EXTRACTED RECORDS
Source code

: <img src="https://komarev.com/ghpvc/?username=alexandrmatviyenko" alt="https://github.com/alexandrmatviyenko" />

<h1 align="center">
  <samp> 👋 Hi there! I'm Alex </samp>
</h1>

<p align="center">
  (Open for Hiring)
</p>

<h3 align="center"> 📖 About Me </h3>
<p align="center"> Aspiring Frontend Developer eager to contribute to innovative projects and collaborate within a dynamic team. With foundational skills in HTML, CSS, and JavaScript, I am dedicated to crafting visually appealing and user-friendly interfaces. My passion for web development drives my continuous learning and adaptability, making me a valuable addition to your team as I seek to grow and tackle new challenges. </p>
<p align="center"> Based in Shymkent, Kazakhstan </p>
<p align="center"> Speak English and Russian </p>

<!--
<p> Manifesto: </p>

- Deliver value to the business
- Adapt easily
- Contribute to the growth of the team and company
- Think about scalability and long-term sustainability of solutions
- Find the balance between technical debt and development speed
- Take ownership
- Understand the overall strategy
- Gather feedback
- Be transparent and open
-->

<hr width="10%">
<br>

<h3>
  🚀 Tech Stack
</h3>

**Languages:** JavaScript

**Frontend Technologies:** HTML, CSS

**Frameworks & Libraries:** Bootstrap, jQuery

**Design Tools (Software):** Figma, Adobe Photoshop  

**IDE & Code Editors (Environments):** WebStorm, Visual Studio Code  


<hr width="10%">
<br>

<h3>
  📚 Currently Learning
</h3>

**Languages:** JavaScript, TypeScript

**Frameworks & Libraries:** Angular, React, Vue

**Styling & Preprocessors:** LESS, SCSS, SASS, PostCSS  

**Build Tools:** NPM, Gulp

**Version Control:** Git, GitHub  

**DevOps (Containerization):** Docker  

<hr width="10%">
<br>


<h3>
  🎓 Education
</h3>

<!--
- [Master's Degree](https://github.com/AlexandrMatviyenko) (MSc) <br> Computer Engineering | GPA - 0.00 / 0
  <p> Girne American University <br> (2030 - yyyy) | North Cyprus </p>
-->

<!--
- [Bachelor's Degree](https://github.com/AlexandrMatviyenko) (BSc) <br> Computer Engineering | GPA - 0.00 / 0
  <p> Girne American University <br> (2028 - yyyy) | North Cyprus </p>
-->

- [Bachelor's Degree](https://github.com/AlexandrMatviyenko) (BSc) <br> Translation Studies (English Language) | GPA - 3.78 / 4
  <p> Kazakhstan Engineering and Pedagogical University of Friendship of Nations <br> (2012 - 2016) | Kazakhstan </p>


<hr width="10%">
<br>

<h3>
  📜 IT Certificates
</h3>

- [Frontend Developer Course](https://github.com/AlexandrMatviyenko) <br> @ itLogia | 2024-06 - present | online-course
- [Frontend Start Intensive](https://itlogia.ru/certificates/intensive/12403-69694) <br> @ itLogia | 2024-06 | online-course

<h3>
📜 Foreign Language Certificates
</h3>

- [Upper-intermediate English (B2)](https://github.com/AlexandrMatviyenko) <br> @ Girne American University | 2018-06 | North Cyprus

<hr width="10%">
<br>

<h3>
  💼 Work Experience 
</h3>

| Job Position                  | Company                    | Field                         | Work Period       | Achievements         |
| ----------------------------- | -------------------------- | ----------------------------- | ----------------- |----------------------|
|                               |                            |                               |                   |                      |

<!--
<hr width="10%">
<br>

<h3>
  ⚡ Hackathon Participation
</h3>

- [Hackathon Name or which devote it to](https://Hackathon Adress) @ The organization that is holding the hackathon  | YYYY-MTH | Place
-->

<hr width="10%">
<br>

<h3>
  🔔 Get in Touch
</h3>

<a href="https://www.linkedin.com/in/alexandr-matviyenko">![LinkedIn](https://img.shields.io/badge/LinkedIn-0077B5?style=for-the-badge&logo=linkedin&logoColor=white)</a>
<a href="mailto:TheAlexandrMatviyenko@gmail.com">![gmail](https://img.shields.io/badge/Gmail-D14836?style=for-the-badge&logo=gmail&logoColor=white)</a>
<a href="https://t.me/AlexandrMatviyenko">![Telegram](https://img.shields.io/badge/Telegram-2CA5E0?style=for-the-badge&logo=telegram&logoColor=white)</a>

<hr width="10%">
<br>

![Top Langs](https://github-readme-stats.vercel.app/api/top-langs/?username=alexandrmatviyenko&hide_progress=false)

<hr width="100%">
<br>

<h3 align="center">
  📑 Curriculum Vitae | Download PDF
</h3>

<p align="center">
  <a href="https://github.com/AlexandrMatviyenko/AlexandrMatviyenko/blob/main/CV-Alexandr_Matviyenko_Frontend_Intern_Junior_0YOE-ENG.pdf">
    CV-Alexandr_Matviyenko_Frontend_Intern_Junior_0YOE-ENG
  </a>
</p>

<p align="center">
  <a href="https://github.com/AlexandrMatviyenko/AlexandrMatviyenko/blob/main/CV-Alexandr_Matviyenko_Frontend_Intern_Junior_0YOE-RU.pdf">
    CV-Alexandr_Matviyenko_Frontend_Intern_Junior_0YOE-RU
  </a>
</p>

TASK DETAILS
The entries above are to be retyped exactly, with nothing left out.

ANSWER TO THIS EXERCISE
Source code

: <img src="https://komarev.com/ghpvc/?username=alexandrmatviyenko" alt="https://github.com/alexandrmatviyenko" />

<h1 align="center">
  <samp> 👋 Hi there! I'm Alex </samp>
</h1>

<p align="center">
  (Open for Hiring)
</p>

<h3 align="center"> 📖 About Me </h3>
<p align="center"> Aspiring Frontend Developer eager to contribute to innovative projects and collaborate within a dynamic team. With foundational skills in HTML, CSS, and JavaScript, I am dedicated to crafting visually appealing and user-friendly interfaces. My passion for web development drives my continuous learning and adaptability, making me a valuable addition to your team as I seek to grow and tackle new challenges. </p>
<p align="center"> Based in Shymkent, Kazakhstan </p>
<p align="center"> Speak English and Russian </p>

<!--
<p> Manifesto: </p>

- Deliver value to the business
- Adapt easily
- Contribute to the growth of the team and company
- Think about scalability and long-term sustainability of solutions
- Find the balance between technical debt and development speed
- Take ownership
- Understand the overall strategy
- Gather feedback
- Be transparent and open
-->

<hr width="10%">
<br>

<h3>
  🚀 Tech Stack
</h3>

**Languages:** JavaScript

**Frontend Technologies:** HTML, CSS

**Frameworks & Libraries:** Bootstrap, jQuery

**Design Tools (Software):** Figma, Adobe Photoshop  

**IDE & Code Editors (Environments):** WebStorm, Visual Studio Code  


<hr width="10%">
<br>

<h3>
  📚 Currently Learning
</h3>

**Languages:** JavaScript, TypeScript

**Frameworks & Libraries:** Angular, React, Vue

**Styling & Preprocessors:** LESS, SCSS, SASS, PostCSS  

**Build Tools:** NPM, Gulp

**Version Control:** Git, GitHub  

**DevOps (Containerization):** Docker  

<hr width="10%">
<br>


<h3>
  🎓 Education
</h3>

<!--
- [Master's Degree](https://github.com/AlexandrMatviyenko) (MSc) <br> Computer Engineering | GPA - 0.00 / 0
  <p> Girne American University <br> (2030 - yyyy) | North Cyprus </p>
-->

<!--
- [Bachelor's Degree](https://github.com/AlexandrMatviyenko) (BSc) <br> Computer Engineering | GPA - 0.00 / 0
  <p> Girne American University <br> (2028 - yyyy) | North Cyprus </p>
-->

- [Bachelor's Degree](https://github.com/AlexandrMatviyenko) (BSc) <br> Translation Studies (English Language) | GPA - 3.78 / 4
  <p> Kazakhstan Engineering and Pedagogical University of Friendship of Nations <br> (2012 - 2016) | Kazakhstan </p>


<hr width="10%">
<br>

<h3>
  📜 IT Certificates
</h3>

- [Frontend Developer Course](https://github.com/AlexandrMatviyenko) <br> @ itLogia | 2024-06 - present | online-course
- [Frontend Start Intensive](https://itlogia.ru/certificates/intensive/12403-69694) <br> @ itLogia | 2024-06 | online-course

<h3>
📜 Foreign Language Certificates
</h3>

- [Upper-intermediate English (B2)](https://github.com/AlexandrMatviyenko) <br> @ Girne American University | 2018-06 | North Cyprus

<hr width="10%">
<br>

<h3>
  💼 Work Experience 
</h3>

| Job Position                  | Company                    | Field                         | Work Period       | Achievements         |
| ----------------------------- | -------------------------- | ----------------------------- | ----------------- |----------------------|
|                               |                            |                               |                   |                      |

<!--
<hr width="10%">
<br>

<h3>
  ⚡ Hackathon Participation
</h3>

- [Hackathon Name or which devote it to](https://Hackathon Adress) @ The organization that is holding the hackathon  | YYYY-MTH | Place
-->

<hr width="10%">
<br>

<h3>
  🔔 Get in Touch
</h3>

<a href="https://www.linkedin.com/in/alexandr-matviyenko">![LinkedIn](https://img.shields.io/badge/LinkedIn-0077B5?style=for-the-badge&logo=linkedin&logoColor=white)</a>
<a href="mailto:TheAlexandrMatviyenko@gmail.com">![gmail](https://img.shields.io/badge/Gmail-D14836?style=for-the-badge&logo=gmail&logoColor=white)</a>
<a href="https://t.me/AlexandrMatviyenko">![Telegram](https://img.shields.io/badge/Telegram-2CA5E0?style=for-the-badge&logo=telegram&logoColor=white)</a>

<hr width="10%">
<br>

![Top Langs](https://github-readme-stats.vercel.app/api/top-langs/?username=alexandrmatviyenko&hide_progress=false)

<hr width="100%">
<br>

<h3 align="center">
  📑 Curriculum Vitae | Download PDF
</h3>

<p align="center">
  <a href="https://github.com/AlexandrMatviyenko/AlexandrMatviyenko/blob/main/CV-Alexandr_Matviyenko_Frontend_Intern_Junior_0YOE-ENG.pdf">
    CV-Alexandr_Matviyenko_Frontend_Intern_Junior_0YOE-ENG
  </a>
</p>

<p align="center">
  <a href="https://github.com/AlexandrMatviyenko/AlexandrMatviyenko/blob/main/CV-Alexandr_Matviyenko_Frontend_Intern_Junior_0YOE-RU.pdf">
    CV-Alexandr_Matviyenko_Frontend_Intern_Junior_0YOE-RU
  </a>
</p>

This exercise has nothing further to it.